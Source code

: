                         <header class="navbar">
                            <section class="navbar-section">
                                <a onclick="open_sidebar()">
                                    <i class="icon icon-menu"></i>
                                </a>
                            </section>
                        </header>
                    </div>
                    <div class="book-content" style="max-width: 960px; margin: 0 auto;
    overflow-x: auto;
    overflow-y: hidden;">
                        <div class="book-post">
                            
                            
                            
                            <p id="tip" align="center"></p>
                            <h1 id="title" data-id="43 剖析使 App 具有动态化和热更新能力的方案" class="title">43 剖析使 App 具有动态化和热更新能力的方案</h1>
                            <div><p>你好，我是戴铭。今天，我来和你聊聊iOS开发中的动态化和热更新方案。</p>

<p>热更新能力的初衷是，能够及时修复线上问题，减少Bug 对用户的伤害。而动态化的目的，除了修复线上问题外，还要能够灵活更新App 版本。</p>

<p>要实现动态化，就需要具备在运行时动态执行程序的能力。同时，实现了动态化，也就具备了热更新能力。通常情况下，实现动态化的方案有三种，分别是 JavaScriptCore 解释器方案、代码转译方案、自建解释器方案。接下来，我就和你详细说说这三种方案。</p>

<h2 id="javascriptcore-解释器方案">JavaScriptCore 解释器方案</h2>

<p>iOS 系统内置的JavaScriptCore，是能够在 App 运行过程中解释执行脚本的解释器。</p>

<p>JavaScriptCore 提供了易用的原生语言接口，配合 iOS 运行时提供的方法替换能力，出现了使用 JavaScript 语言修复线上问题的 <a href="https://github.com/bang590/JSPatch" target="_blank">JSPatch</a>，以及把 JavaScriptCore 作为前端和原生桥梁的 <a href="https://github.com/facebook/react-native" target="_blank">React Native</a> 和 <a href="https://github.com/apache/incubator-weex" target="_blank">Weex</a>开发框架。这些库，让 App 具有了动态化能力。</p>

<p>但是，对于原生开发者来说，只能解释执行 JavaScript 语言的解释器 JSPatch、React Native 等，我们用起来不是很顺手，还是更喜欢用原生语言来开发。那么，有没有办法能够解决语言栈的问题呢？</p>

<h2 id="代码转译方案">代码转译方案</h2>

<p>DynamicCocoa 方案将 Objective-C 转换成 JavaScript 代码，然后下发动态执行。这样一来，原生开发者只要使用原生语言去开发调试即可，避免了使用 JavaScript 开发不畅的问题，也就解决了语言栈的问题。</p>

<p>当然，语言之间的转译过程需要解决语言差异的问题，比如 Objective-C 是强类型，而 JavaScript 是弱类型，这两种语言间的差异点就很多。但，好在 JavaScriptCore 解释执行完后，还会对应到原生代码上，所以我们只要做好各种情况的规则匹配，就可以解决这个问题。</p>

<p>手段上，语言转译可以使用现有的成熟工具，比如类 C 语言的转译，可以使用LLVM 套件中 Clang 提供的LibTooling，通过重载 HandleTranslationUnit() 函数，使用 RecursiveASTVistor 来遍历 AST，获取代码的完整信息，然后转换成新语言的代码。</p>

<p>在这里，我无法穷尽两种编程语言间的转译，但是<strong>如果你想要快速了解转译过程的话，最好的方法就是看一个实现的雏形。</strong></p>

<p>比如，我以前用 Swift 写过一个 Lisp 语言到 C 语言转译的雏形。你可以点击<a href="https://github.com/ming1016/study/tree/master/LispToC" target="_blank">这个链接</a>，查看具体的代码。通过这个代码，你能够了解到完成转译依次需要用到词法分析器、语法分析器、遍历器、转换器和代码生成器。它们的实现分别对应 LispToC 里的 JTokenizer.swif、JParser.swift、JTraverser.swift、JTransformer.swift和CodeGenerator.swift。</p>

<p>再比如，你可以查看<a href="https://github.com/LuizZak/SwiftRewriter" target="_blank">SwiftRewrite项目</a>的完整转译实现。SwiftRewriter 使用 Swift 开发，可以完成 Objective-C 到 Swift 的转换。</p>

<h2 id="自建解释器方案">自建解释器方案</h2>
————
Exercise prompt: What lines in the listing include the string "自建解释器方案"? Copy them out.

Response area:
<p>要实现动态化，就需要具备在运行时动态执行程序的能力。同时，实现了动态化，也就具备了热更新能力。通常情况下，实现动态化的方案有三种，分别是 JavaScriptCore 解释器方案、代码转译方案、自建解释器方案。接下来，我就和你详细说说这三种方案。</p>
<h2 id="自建解释器方案">自建解释器方案</h2>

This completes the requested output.